====== RECORDS PROVIDED
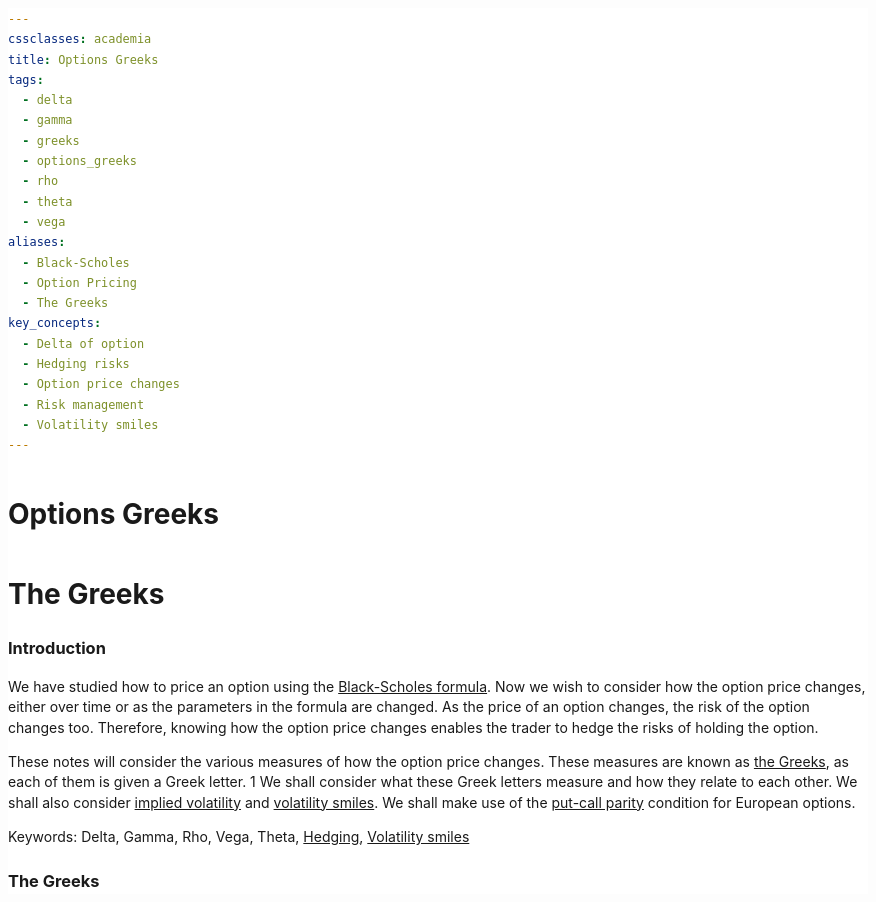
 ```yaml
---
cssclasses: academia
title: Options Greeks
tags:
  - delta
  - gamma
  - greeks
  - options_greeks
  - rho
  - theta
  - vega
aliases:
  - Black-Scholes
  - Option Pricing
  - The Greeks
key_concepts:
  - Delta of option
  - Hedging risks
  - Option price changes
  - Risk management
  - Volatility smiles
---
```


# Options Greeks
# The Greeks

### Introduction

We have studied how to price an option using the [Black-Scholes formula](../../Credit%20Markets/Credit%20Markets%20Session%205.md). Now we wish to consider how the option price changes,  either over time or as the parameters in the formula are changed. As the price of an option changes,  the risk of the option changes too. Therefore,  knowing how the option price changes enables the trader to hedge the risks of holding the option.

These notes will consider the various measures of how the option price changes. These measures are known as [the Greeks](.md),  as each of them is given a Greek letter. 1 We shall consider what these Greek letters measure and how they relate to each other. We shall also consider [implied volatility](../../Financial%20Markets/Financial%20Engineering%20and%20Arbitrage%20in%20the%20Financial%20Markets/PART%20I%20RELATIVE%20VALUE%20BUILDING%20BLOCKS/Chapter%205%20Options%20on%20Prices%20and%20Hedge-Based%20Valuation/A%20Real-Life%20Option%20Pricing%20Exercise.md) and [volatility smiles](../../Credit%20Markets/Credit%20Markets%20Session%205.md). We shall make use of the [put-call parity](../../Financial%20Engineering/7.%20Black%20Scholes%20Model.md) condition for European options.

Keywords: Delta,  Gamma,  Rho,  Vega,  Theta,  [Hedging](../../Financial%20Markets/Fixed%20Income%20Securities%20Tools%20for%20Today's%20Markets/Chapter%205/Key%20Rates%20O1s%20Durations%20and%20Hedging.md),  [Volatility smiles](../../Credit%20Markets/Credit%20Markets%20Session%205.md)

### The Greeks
============
====== RECORDS PROVIDED
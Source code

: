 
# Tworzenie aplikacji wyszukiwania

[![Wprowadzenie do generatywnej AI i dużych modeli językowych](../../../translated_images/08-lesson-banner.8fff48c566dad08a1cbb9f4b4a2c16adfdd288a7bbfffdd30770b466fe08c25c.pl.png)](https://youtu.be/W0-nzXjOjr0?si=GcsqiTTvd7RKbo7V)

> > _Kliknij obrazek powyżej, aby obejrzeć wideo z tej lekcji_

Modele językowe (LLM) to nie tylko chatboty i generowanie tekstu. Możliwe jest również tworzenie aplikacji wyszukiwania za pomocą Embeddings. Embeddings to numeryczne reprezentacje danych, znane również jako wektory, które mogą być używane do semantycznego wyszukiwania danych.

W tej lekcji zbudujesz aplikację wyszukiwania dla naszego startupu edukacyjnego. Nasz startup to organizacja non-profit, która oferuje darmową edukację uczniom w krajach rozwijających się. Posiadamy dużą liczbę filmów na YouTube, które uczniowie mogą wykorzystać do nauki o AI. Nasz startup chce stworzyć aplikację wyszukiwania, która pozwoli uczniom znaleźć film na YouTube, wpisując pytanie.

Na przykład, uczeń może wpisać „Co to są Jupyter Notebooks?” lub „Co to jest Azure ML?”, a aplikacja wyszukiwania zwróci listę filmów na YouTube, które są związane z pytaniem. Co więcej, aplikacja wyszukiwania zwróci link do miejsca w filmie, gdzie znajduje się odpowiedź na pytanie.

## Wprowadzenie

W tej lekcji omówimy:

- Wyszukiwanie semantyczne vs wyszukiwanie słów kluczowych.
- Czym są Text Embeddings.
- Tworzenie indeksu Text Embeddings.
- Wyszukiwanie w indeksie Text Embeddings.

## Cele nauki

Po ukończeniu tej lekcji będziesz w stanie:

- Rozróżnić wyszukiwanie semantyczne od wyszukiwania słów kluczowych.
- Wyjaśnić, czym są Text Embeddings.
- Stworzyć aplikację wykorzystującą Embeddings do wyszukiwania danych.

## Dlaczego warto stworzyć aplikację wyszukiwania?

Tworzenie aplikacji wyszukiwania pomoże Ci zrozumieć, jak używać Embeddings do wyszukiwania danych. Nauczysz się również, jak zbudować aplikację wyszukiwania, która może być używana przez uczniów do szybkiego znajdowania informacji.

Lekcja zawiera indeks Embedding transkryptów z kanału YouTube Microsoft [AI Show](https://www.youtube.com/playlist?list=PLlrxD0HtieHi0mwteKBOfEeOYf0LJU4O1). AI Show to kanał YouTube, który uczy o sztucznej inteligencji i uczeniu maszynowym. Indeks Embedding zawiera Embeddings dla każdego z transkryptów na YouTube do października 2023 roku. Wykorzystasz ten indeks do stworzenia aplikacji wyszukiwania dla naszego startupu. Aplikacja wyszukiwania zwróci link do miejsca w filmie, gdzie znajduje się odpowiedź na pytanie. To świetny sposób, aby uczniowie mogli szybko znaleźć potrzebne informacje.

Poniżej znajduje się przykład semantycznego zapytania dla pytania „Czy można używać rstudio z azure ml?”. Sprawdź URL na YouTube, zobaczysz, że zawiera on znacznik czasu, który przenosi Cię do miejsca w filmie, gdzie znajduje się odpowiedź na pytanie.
============
◆ **ASSIGNMENT**: Reproduce every line from the preceding data in which the word "mogą" can be found.

◆ **EXERCISE RESULT**:
Modele językowe (LLM) to nie tylko chatboty i generowanie tekstu. Możliwe jest również tworzenie aplikacji wyszukiwania za pomocą Embeddings. Embeddings to numeryczne reprezentacje danych, znane również jako wektory, które mogą być używane do semantycznego wyszukiwania danych.
W tej lekcji zbudujesz aplikację wyszukiwania dla naszego startupu edukacyjnego. Nasz startup to organizacja non-profit, która oferuje darmową edukację uczniom w krajach rozwijających się. Posiadamy dużą liczbę filmów na YouTube, które uczniowie mogą wykorzystać do nauki o AI. Nasz startup chce stworzyć aplikację wyszukiwania, która pozwoli uczniom znaleźć film na YouTube, wpisując pytanie.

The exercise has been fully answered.